- Also known as: Redman
- Born: Leroy May March 18, 1966 Kingston, Jamaica
- Died: July 31, 2015 (aged 49) Kingston, Jamaica
- Genres: Reggae, dancehall
- Years active: Early 1980s–2015
- Labels: Techniques, Dragon, VP

= Red Dragon (musician) =

Leroy May (18 March 1966 – 31 July 2015), better known as Red Dragon and initially as Redman, was a Jamaican deejay who was active starting in the early 1980s.

==Biography==
Born in Kingston, Jamaica, May deejayed with several sound systems in the early 1980s, including Barrington Hi Fi, Stone Love, People's Choice, and his own Rambo Mango, initially working under the name Redman.

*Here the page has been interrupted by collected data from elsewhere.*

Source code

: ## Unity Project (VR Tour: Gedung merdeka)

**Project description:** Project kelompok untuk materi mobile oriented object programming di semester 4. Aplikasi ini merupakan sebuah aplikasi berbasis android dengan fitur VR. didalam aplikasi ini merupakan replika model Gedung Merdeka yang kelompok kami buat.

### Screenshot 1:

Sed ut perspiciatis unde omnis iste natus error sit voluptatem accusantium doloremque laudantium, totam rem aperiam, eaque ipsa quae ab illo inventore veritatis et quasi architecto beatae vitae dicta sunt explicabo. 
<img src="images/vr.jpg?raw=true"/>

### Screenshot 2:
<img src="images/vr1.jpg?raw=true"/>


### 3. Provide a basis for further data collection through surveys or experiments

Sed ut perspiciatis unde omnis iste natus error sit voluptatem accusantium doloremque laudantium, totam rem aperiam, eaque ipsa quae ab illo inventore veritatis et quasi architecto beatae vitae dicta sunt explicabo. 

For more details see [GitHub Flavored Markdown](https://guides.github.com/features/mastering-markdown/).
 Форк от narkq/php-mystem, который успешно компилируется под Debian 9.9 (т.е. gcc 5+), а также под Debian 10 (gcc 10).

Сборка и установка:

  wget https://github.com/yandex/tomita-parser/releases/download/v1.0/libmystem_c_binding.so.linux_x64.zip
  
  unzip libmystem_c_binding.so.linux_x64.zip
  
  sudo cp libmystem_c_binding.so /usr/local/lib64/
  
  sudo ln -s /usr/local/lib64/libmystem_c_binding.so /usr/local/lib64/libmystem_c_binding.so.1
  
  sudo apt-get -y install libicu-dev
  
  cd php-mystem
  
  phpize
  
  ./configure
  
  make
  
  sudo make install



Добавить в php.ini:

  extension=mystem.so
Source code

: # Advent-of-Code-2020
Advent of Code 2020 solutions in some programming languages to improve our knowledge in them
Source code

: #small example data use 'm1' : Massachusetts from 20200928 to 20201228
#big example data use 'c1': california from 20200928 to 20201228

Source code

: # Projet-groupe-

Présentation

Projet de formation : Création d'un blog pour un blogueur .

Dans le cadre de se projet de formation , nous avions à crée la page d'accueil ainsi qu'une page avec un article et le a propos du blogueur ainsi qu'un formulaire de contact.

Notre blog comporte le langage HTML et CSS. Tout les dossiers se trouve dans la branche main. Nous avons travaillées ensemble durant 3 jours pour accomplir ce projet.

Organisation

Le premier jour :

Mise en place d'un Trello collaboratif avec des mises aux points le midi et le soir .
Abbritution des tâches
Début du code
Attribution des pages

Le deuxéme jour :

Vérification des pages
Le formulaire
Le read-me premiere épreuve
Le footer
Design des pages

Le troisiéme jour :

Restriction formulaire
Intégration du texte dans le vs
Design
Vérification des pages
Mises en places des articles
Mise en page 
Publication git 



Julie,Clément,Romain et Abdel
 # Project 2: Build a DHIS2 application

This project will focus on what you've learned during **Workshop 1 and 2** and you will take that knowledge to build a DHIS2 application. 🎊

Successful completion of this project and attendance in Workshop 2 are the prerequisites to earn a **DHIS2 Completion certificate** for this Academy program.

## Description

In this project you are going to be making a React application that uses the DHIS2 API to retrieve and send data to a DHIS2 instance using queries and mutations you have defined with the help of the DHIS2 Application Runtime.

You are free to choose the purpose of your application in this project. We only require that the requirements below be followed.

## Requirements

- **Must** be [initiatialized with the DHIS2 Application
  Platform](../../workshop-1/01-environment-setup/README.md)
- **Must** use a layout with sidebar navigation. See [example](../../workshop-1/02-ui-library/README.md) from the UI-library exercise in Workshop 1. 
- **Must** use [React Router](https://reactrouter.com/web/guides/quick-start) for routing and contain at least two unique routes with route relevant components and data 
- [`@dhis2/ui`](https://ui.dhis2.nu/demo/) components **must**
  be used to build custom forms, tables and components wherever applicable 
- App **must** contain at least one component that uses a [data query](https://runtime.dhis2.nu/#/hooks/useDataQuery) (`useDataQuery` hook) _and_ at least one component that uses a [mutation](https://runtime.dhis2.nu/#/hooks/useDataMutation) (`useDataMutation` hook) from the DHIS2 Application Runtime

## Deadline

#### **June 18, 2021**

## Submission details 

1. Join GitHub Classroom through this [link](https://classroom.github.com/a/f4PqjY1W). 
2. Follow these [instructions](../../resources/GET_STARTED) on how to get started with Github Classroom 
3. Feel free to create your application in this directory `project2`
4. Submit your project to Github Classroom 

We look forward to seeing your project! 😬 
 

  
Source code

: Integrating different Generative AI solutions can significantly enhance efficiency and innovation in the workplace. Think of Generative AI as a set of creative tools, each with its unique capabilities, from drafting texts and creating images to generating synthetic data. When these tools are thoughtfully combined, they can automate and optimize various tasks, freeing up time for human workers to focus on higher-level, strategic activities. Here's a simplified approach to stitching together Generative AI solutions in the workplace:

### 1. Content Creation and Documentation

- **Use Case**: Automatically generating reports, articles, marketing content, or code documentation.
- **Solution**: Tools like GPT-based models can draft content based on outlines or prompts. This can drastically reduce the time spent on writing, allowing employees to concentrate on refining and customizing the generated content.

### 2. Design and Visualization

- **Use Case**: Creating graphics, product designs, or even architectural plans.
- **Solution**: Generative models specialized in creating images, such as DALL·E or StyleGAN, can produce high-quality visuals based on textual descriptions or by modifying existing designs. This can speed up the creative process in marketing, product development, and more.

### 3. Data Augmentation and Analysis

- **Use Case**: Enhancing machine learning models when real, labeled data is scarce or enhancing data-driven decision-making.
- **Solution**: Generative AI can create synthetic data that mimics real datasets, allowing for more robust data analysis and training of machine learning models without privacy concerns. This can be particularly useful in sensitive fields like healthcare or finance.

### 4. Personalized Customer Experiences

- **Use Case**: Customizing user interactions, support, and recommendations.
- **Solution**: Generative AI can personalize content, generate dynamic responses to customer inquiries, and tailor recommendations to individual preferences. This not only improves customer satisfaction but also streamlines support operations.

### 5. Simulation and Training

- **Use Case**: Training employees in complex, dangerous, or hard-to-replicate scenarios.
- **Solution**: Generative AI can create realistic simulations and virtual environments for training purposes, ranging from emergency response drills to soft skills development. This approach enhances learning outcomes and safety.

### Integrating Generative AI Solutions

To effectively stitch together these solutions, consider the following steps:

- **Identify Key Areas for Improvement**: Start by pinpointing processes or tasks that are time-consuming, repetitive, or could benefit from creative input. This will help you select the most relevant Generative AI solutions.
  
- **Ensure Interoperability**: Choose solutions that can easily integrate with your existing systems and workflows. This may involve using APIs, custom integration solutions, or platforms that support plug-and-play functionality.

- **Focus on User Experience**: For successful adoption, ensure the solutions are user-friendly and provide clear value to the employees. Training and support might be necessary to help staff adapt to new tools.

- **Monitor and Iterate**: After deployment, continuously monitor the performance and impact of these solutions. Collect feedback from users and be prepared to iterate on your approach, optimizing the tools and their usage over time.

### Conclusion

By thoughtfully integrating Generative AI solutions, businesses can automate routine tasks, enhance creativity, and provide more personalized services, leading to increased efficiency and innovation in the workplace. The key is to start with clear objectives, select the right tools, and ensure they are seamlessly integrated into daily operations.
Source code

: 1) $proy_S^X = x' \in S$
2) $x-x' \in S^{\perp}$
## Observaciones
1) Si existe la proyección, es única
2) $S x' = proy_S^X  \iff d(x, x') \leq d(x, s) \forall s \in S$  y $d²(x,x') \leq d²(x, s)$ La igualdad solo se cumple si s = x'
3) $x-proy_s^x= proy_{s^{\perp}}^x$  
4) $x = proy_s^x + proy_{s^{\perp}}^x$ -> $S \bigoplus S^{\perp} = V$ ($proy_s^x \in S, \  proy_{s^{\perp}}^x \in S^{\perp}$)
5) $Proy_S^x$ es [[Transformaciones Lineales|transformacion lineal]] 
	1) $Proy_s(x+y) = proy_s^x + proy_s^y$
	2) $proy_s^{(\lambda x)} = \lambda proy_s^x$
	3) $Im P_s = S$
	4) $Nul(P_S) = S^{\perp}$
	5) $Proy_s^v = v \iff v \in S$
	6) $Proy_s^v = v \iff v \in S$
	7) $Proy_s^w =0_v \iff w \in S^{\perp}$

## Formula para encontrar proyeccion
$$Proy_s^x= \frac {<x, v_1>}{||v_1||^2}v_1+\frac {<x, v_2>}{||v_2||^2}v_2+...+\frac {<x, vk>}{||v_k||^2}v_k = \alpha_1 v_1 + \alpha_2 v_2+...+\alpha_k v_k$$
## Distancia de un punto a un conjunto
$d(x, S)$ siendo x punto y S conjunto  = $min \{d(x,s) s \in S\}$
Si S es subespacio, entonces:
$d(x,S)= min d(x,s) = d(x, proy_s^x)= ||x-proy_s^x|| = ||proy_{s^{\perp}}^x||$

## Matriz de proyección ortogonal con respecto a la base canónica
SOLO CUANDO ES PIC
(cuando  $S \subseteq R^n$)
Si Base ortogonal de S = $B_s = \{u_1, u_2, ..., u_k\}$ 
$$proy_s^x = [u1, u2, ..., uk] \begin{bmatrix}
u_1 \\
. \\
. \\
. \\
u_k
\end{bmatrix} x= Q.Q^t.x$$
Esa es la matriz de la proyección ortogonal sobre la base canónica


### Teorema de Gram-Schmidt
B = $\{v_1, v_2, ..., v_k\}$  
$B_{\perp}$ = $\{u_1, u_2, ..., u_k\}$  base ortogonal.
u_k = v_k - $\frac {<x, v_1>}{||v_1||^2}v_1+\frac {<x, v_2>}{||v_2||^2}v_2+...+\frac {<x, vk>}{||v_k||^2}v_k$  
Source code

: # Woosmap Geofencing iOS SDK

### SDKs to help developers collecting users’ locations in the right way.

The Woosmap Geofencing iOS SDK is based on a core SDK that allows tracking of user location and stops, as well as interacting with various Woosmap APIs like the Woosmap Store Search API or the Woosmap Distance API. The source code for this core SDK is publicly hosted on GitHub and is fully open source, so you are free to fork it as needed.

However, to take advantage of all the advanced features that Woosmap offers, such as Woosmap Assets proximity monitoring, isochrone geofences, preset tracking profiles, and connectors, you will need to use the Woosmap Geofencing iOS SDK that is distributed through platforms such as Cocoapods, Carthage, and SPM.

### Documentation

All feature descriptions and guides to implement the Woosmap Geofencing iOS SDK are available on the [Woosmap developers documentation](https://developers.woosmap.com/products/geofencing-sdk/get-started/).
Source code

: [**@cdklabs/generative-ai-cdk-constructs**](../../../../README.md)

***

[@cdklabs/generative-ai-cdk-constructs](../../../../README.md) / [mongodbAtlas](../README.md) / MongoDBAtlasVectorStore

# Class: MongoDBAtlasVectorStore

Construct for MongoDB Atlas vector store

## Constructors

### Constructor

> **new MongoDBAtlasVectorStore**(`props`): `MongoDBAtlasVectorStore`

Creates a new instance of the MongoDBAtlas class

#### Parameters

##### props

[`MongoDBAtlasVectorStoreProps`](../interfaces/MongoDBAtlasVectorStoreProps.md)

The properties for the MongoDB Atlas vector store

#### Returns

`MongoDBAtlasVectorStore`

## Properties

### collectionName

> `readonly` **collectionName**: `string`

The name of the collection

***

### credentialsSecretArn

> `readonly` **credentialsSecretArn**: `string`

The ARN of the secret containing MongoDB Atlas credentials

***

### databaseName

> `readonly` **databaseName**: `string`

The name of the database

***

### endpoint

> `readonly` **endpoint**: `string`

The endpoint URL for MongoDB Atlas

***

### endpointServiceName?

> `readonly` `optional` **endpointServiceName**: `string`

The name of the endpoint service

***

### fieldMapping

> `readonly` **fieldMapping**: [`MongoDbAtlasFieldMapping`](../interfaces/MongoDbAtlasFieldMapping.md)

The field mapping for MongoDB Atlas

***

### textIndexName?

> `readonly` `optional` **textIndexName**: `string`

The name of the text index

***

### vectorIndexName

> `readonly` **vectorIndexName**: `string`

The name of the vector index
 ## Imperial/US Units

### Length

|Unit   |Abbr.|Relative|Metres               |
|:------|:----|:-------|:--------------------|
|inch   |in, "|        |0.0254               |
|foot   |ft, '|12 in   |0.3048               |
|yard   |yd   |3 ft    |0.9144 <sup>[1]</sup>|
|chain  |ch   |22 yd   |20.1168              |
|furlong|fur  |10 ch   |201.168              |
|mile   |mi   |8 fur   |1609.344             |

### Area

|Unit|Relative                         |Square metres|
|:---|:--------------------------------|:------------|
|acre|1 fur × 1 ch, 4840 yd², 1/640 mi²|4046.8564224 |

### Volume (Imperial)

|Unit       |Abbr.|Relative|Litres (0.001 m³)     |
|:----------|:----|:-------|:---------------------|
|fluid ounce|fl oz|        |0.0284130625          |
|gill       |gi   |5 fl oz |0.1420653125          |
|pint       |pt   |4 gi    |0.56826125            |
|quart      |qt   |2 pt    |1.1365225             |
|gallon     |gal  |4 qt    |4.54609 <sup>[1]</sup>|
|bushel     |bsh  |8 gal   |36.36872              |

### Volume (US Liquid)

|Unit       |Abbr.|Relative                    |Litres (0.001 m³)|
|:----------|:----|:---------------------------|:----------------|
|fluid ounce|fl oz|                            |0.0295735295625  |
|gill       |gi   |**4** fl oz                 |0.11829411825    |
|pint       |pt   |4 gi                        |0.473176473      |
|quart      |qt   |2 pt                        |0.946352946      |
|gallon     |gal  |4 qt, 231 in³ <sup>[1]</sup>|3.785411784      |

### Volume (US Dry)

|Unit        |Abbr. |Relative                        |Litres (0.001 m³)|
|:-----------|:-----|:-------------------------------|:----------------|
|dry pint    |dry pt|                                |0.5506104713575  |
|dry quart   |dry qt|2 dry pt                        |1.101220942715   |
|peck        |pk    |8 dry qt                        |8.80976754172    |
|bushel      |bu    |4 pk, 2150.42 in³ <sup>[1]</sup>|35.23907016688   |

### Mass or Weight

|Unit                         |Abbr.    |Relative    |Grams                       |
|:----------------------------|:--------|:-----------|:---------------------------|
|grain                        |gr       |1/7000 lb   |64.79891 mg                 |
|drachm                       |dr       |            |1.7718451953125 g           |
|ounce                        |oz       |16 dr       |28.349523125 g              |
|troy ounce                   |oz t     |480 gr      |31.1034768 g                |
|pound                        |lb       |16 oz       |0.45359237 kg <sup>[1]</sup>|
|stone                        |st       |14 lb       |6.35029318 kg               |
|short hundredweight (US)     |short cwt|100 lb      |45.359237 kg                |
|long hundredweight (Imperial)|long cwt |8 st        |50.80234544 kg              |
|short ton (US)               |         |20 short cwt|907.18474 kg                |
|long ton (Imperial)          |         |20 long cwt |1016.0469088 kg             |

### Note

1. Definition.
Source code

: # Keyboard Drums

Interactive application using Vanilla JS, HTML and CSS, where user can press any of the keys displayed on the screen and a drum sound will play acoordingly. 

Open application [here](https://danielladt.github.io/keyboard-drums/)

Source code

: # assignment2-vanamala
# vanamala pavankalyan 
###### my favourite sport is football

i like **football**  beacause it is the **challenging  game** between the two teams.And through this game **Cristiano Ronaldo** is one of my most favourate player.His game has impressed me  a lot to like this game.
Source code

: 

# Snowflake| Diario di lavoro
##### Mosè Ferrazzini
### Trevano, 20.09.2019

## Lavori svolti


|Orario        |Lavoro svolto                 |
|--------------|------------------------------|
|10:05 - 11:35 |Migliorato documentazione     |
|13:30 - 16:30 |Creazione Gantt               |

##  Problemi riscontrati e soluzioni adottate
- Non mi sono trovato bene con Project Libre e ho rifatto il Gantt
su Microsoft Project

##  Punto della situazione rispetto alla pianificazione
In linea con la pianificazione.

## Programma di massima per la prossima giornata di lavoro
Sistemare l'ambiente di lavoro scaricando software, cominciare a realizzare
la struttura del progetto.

His "Laughing Dragon" dubplate became popular, prompting a change of stage name to Red Dragon. Early recordings included "Computer" for producer Charlie Chaplin, "Nah Get Nutten" for Harry J, and his first big hit "Hol' a Fresh" for Winston Riley. He went on to record for King Tubby and King Jammy, and in 1989 his debut album was released, a split LP with his brother, the deejay Flourgon. He also started his own Dragon label, and moved into production, and helped to nurture the early careers of artists such as Buju Banton and Terry Ganzie. In the early 1990s, he returned to recording, enjoying hits with a variety of producers including Riley, Bobby Digital, and Sly & Robbie, and had a major hit single along with Brian & Tony Gold with "Compliments on Your Kiss" in 1994, the single reaching number two on the UK Singles Chart.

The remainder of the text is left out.